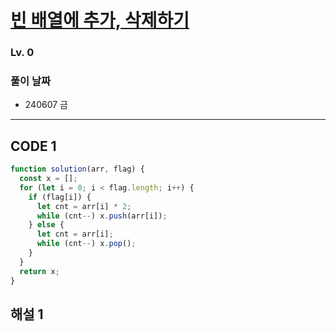 # [빈 배열에 추가, 삭제하기](https://school.programmers.co.kr/learn/courses/30/lessons/181860?language=javascript)

### Lv. 0

### 풀이 날짜

- 240607 금

---

## CODE 1

```javascript
function solution(arr, flag) {
  const x = [];
  for (let i = 0; i < flag.length; i++) {
    if (flag[i]) {
      let cnt = arr[i] * 2;
      while (cnt--) x.push(arr[i]);
    } else {
      let cnt = arr[i];
      while (cnt--) x.pop();
    }
  }
  return x;
}
```

## 해설 1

Work order: Everything in the data above should be set down again exactly, except the pictures.

Response area:
 # [빈 배열에 추가, 삭제하기](https://school.programmers.co.kr/learn/courses/30/lessons/181860?language=javascript)

### Lv. 0

### 풀이 날짜

- 240607 금

---

## CODE 1

```javascript
function solution(arr, flag) {
  const x = [];
  for (let i = 0; i < flag.length; i++) {
    if (flag[i]) {
      let cnt = arr[i] * 2;
      while (cnt--) x.push(arr[i]);
    } else {
      let cnt = arr[i];
      while (cnt--) x.pop();
    }
  }
  return x;
}
```

## 해설 1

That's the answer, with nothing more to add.